In this assignment, you will develop a Microsoft Access database application for problem
reporting and tracking.

The database structure will consist of three different entities:

1. Employees - these are the people who are responsible for handling the problems as
   they arise.
2. Problems - these are incidents, malfunctions, bugs, performance difficulties, etc. that
   are reported by the users.
3. Actions - these are the procedures that the employees use as they attempt to resolve
   the problems.


The relationships between these entities is illustrated below:


     Employees                         Problems                           Actions
                  1                n                 1               n


Thus, we will be assuming that an employee may work on several problems, but each
problem is worked on by only a single employee. Likewise, a problem may have several
actions associated with it, but each action deals with a single problem. This is the classic
one-to-many relationship found in most multi-table database structures. It is possible to
implement many-to-many relationships in Microsoft Access, but it is more complicated,
and we will not be doing it in this exercise.

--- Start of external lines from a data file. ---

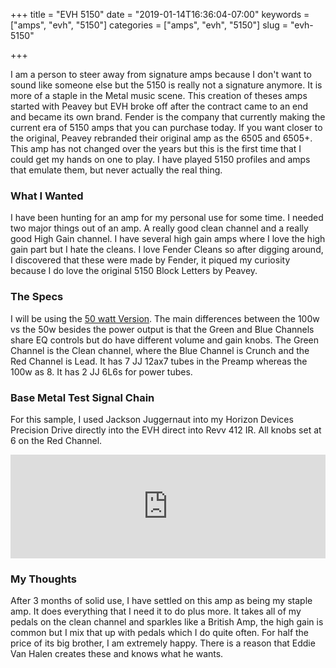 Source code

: +++
title = "EVH 5150"
date = "2019-01-14T16:36:04-07:00"
keywords = ["amps", "evh", "5150"]
categories = ["amps", "evh", "5150"]
slug = "evh-5150"

+++

I am a person to steer away from signature amps because I don't want to sound like someone else but the 5150 is really
not a signature anymore. It is more of a staple in the Metal music scene. This creation of theses amps started with Peavey but
EVH broke off after the contract came to an end and became its own brand. Fender is the company that currently
making the current era of 5150 amps that you can purchase today. If you want closer to the original, Peavey rebranded
their original amp as the 6505 and 6505+. This amp has not changed over the years but this is the first time that
I could get my hands on one to play. I have played 5150 profiles and amps that emulate them, but never actually
the real thing.

### What I Wanted

I have been hunting for an amp for my personal use for some time. I needed two major things out of an amp. A really
good clean channel and a really good High Gain channel. I have several high gain amps where I love the high gain part
but I hate the cleans. I love Fender Cleans so after digging around, I discovered that these were made by Fender, it
piqued my curiosity because I do love the original 5150 Block Letters by Peavey.

### The Specs

I will be using the [50 watt Version](https://arg.wtf/2FqLb6Q). The main differences between the 100w vs the 50w
besides the power output is that the Green and Blue Channels share EQ controls but do have different volume and gain
knobs. The Green Channel is the Clean channel, where the Blue Channel is Crunch and the Red Channel is Lead. It has
7 JJ 12ax7 tubes in the Preamp whereas the 100w as 8. It has 2 JJ 6L6s for power tubes.

### Base Metal Test Signal Chain

For this sample, I used Jackson Juggernaut into my Horizon Devices Precision Drive directly into the EVH direct
into Revv 412 IR. All knobs set at 6 on the Red Channel.

<iframe width="100%" height="166" scrolling="no" frameborder="no" allow="autoplay" src="https://w.soundcloud.com/player/?url=https%3A//api.soundcloud.com/tracks/526991697&color=%2300b2ff&auto_play=false&hide_related=false&show_comments=true&show_user=true&show_reposts=false&show_teaser=true"></iframe>

### My Thoughts

After 3 months of solid use, I have settled on this amp as being my staple amp. It does everything that I need it
to do plus more. It takes all of my pedals on the clean channel and sparkles like a British Amp, the high gain is
common but I mix that up with pedals which I do quite often. For half the price of its big brother, I am extremely
happy. There is a reason that Eddie Van Halen creates these and knows what he wants.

In this exercise, you will gain experience doing the following:

1.   Creating and editing a MS Access Database
2.   Building data tables, entering fields, and identifying primary keys
3.   Establishing one-to-many relationships between tables
4.   Creating standard queries in MS Access
5.   Creating and customizing forms for manipulating records
6.   Creating and customizing forms for overall control of your application
7.   Creating reports
8.   Creating a macro that allows you to run your application directly from the Windows
     Desktop or Start Menu.


Step 1: Creating the Database
   Start up MS Access. Depending on your computer’s settings, this may be done in
    either of the following ways:
     From the top MS Office Toolbar, click the MS Access button (with the picture of
        a key).
     OR, from the Start Button, find the MS Access application an run it
     OR, from the Start button, choose the Run option and type in MSAccess
   You may be prompted to with an option to create a new database. If so, select “Blank
    database” as your option. Otherwise, select File/New Database to initially create your
    database, and select Blank Database as your option.
   The File New Database Dialog will appear. Select a name for your database (such as
    Problem Log).
   Your database has now been created.
   A Database Window now appears with an “Objects Bar” on the left for Tables,
    Queries, Forms, Reports, Pages, Macro, and Module. From now on, whenever you
    enter MS Access and open your database, you will be presented with this window.
Step 2: Create the Employee Table

   Make sure that Tables is selected from the Objects Bar. This is the default setting in
    the Database Dialog.
   For this table, we will use the Table wizard. Double-click on “Create table by using
    wizard” in the database window. A wizard will take you through the steps. There is a
    sample employees table that you can use. If you use this, you will have several extra
    fields that are not necessary for our exercise. Select only the fields listed below.
         Employee ID - this is the primary key, and should be of type AutoNumber.
             AutoNumber is an integer type that simply increments each time a new record
             is added to the table.
         Last Name - should be of type Text
         First Name - also of type Text
   In the last step of the wizard, choose to modify the table design. This enables you to
    define the fields. After you have reviewed the fields you can close the Table Design
    View.
   You may now want to enter some data into the table, so click the Open toolbar button
    at the top of the Database window. You are presented with the DataSheet View, from
    which you can enter data. Don’t enter data into the Employee ID field; this is
    automatically incremented (as a AutoNumber field). The Last Name and First Name
    fields, however, should be filled. Enter five or six employee records.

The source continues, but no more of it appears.